THIS GUARANTY (“ Guaranty ”) is made as of this 2 nd day of January, 2007 in favor of LASALLE BANK NATIONAL ASSOCIATION, a national banking association, having an address at 135 South LaSalle Street, Suite 3410, Chicago, Illinois 60603 (together with its successors and assigns, “ Lender ”) by NNN REALTY ADVISORS, INC., a Virginia corporation, having an address at 1551 North Tustin Avenue, Ste. 300, Santa Ana, California 92705 (“ Guarantor ”).

BACKGROUND

A. Lender has agreed to loan the principal amount of Twelve Million and No/100 Dollars ($12,000,000.00) (“ Loan ”) to NNN Lenox Medical, LLC, a Delaware limited liability company, (“ Borrower ”). The Loan also will be evidenced by Borrower’s promissory note to Lender of even date herewith (“ Note ”) and secured by, among other things, a mortgage, deed of trust, deed to secure debt or similar security instrument made by Borrower to Lender also of even date herewith (“ Security Instrument ”) which grants to Lender, among other things, a first lien on the property described therein.

B. Guarantor will derive substantial benefit from Lender’s making of the Loan.

C. Lender requires as a condition to making the Loan that Guarantor execute this Guaranty.

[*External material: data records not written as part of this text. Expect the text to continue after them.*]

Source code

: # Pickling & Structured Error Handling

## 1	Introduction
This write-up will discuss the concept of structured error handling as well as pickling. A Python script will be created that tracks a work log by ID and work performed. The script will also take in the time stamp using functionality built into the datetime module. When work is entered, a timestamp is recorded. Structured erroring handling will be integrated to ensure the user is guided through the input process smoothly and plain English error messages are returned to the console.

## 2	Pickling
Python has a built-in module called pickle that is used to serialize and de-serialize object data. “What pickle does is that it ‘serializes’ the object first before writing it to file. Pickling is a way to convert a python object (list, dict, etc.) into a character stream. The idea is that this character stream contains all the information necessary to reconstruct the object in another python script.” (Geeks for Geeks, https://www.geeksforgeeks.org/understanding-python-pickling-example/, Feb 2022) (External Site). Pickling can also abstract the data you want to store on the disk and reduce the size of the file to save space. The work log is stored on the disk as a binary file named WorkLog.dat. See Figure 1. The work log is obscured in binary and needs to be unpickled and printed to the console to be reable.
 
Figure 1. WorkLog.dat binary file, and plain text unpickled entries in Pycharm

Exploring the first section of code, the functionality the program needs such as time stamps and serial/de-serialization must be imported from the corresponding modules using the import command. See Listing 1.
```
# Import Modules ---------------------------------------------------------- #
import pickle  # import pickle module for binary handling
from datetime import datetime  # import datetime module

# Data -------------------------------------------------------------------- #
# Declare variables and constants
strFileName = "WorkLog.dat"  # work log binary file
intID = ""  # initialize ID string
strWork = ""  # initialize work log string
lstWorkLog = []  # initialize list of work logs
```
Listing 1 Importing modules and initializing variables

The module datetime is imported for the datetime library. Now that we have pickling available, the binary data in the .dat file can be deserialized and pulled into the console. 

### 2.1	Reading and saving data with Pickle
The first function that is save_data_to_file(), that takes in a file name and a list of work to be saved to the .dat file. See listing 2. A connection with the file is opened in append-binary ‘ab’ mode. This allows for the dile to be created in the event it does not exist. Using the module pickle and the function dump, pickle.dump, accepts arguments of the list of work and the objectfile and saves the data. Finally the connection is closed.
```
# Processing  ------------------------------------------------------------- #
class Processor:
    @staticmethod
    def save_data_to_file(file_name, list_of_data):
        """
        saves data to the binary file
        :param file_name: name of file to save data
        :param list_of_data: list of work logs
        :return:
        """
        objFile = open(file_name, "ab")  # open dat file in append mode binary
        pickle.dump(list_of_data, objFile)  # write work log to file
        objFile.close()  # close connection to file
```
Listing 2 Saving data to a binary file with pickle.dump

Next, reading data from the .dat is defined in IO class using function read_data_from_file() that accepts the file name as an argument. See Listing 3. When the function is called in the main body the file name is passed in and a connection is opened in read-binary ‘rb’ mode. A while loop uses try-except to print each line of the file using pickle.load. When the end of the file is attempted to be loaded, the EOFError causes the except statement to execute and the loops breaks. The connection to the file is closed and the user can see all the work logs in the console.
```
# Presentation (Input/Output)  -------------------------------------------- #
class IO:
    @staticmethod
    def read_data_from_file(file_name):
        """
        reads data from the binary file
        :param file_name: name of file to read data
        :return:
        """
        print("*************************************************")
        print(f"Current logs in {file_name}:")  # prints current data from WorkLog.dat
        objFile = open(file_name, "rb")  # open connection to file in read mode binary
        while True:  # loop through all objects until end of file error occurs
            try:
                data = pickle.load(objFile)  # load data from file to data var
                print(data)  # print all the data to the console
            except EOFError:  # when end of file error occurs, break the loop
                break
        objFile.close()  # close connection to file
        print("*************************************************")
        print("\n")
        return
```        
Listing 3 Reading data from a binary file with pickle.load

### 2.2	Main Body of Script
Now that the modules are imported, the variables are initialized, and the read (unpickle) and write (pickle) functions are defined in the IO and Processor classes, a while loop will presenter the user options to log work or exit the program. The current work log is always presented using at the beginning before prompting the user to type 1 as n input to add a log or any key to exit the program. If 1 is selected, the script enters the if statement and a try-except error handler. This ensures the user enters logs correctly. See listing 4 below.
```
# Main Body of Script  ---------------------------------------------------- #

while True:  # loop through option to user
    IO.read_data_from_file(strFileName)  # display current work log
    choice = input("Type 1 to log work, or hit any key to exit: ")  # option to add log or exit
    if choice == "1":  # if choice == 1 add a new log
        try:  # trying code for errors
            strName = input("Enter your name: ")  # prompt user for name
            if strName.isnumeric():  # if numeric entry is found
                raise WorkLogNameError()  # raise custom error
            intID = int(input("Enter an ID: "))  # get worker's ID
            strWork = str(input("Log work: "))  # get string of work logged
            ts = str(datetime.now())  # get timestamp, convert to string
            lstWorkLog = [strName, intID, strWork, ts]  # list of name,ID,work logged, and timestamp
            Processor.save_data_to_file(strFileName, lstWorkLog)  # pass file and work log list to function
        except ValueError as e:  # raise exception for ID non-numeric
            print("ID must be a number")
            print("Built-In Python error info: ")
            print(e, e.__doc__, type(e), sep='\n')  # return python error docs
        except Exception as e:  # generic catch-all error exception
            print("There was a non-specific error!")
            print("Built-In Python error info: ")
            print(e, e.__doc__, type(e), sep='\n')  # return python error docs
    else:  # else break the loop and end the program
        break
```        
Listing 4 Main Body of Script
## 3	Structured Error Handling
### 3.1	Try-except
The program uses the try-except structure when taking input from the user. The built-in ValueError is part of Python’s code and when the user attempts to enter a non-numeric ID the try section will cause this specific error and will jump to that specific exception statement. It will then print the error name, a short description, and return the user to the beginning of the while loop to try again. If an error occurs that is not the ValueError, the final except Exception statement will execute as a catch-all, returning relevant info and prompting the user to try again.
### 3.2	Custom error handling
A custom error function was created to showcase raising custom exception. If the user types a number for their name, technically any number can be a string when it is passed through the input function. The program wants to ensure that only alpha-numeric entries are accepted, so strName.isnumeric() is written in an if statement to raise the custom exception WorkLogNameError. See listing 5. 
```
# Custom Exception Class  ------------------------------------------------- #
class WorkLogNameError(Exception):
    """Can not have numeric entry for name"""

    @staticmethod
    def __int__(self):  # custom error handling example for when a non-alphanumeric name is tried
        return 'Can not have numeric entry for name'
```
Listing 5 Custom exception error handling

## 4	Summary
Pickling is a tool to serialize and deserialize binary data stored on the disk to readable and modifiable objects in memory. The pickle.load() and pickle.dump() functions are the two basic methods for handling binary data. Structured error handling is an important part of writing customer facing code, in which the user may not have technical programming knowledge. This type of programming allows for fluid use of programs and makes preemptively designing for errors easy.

NOW, THEREFORE, to induce Lender to make the Loan, and in consideration of the substantial benefit Guarantor will derive from the Loan, and other good and valuable consideration, the receipt and sufficiency of which are hereby acknowledged, and intending to be legally bound hereby, Guarantor hereby agrees as follows:

ARTICLE 1

DEFINED TERMS

Section 1.01 Defined Terms . Capitalized terms used in this Guaranty and not specifically defined in this Guaranty have the meaning provided in the Security Instrument.

ARTICLE 2

OBLIGATION GUARANTEED

Section 2.01 Guaranty . Guarantor irrevocably and unconditionally guarantees to Lender the prompt payment of all losses, expenses, and other liabilities arising out of or attributable to (i) the violation of any applicable law governing the sale of securities in connection with the structure, organization, sale or syndication of membership interests in NNN Lenox Medical, LLC, or in the sale or syndication of tenant in common ownership interests in the Property, and (ii) the Securities Liabilities (as hereinafter defined) and any legal or other expenses reasonably incurred by Lender, in investigating or defending the Securities Liabilities, to the extent such Securities Liabilities relate to any Securities and Exchange Commission investigation, inquiry or proceeding relating to Triple Net Properties, LLC or any of its affiliates (collectively, the “Guaranteed Obligations”). As used herein, the term “Securities Liabilities” shall mean any liability, obligation or other remedy (including, without limitation, any right of rescission in favor of any Borrower or any member of any Borrower) arising from or related to that certain investigation by the Securities and Exchange Commission (the “SEC”) captioned “In the matter of Triple Net Properties, LLC” (as well as any subsequent related investigation involving any affiliate of Triple Net Properties, LLC) pursuant to which the SEC has requested information, including financial information, from Triple Net Properties, LLC relating to disclosure in public and private securities offerings sponsored by Triple Net Properties and its affiliates.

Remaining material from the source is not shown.